[Stored data entries]

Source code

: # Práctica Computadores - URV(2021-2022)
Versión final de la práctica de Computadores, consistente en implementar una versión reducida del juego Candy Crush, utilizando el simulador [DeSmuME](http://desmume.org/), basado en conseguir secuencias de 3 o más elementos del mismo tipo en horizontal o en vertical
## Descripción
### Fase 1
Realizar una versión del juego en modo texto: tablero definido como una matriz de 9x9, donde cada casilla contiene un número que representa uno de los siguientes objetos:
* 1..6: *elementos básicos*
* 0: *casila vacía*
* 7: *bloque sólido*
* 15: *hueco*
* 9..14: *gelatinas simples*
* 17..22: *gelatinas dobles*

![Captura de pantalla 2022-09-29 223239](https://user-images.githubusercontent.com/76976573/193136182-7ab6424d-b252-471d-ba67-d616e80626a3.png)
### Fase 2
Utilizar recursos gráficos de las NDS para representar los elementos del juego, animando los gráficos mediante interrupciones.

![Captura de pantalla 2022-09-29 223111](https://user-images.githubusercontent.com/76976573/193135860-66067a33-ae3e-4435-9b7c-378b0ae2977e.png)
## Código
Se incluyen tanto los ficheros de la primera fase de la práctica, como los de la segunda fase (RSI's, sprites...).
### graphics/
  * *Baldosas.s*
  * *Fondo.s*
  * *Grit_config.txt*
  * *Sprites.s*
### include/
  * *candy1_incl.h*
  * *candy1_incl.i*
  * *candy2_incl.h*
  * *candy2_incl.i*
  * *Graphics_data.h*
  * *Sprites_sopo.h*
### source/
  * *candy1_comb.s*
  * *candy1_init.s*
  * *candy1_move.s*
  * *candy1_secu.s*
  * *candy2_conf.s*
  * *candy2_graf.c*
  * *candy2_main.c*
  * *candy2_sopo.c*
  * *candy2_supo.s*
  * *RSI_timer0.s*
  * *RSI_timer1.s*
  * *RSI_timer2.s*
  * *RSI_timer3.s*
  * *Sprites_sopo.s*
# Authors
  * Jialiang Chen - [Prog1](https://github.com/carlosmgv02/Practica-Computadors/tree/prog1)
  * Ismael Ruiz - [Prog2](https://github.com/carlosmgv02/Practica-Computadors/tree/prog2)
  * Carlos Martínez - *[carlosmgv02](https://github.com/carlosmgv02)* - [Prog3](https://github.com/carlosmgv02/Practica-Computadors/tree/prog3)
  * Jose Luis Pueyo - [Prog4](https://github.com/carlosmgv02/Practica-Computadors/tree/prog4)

EXERCISE OBJECTIVE - Working from the entries above, filter out every line that lacks "gelatinas" and copy what remains.

EXERCISE RESPONSE -
* 9..14: *gelatinas simples*
* 17..22: *gelatinas dobles*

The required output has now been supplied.